The 1978 Superman is a film he still loves, and that had him “really excited” about the genre, though the writer-director acknowledged it featured “a guy on wires and bluescreen with this sort of crappy visual effects.” He also pointed to Marvel’s Iron Man as yet another example of the ways superhero films have excitingly advanced movies.
“[W]hen Iron Man came out, I was in. You’re able to make a guy fly around who looks like a guy flying around. And that was a beautiful thing to be able to do,” Gunn continued.
The director then spoke about two of his personal creative inspirations, elaborating on how they’ve influenced his expectations for the genre. Gunn subtly calls out the role of things like costuming and how physically fit many onscreen heroes are, suggesting that body diversity and a more ragtag or distinctive style are what he enjoys most out of the genre.
“I was always influenced by Dave Gibbons art and Alan Moore’s Watchmen where the costumes didn’t fit the superheroes perfectly, and they had a little bit of a paunch,” Gunn said. “They weren’t all perfect bodies; they weren’t all beautiful. When they fought, they were kind of getting in the stupid Bartleby thing of getting into bar fights.”

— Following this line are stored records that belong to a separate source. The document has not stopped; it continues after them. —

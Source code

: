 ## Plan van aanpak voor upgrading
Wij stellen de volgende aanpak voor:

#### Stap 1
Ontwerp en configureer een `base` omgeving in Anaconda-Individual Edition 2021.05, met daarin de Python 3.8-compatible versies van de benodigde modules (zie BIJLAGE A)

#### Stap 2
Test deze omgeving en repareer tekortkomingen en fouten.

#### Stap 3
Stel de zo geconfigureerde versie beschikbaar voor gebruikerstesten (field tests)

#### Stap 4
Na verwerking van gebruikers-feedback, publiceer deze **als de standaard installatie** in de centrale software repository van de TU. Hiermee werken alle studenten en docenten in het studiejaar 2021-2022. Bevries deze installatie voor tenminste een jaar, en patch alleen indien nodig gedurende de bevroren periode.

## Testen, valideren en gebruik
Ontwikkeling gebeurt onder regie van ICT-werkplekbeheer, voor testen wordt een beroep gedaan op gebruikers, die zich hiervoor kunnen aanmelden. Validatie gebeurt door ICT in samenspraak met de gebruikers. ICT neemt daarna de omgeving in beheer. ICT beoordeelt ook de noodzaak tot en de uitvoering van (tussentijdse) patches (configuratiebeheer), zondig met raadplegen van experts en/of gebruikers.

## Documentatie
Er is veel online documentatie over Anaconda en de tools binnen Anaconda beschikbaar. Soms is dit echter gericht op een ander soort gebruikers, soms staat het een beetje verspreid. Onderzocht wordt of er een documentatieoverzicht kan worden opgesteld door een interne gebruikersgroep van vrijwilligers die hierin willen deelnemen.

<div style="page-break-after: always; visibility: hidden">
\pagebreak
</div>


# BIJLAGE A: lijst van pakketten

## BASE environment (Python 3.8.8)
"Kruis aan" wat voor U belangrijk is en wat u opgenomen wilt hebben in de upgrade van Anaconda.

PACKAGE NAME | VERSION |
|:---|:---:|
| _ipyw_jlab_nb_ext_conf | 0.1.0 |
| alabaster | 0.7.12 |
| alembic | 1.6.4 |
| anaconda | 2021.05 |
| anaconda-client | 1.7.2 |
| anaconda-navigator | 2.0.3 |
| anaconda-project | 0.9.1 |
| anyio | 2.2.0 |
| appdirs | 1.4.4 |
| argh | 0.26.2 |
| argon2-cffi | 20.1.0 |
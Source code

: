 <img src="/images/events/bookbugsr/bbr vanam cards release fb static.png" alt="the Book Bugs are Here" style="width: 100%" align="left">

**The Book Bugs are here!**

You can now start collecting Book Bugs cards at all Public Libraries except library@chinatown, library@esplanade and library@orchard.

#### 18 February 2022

Despite his somewhat generalized statement about the genre, Gunn did ultimately acknowledge that it isn’t a monolith. “There are people trying to do some different things with superheroes,” he said. “So it’s not 100 percent a rule that everybody isn’t, but a lot of superhero films are boring.”
Speaking about the stylistic elements of his own upcoming superhero film The Suicide Squad, Gunn shared that for filming the “big” and “broad” adventure he dubbed “a spectacle war film,” the studio built “the biggest set that was ever built before” and used “more practical special effects than we’ve ever used in any movie.”
“It just makes it more fun to shoot when I’m actually blowing things up as opposed to having silly-looking CGI explosions.”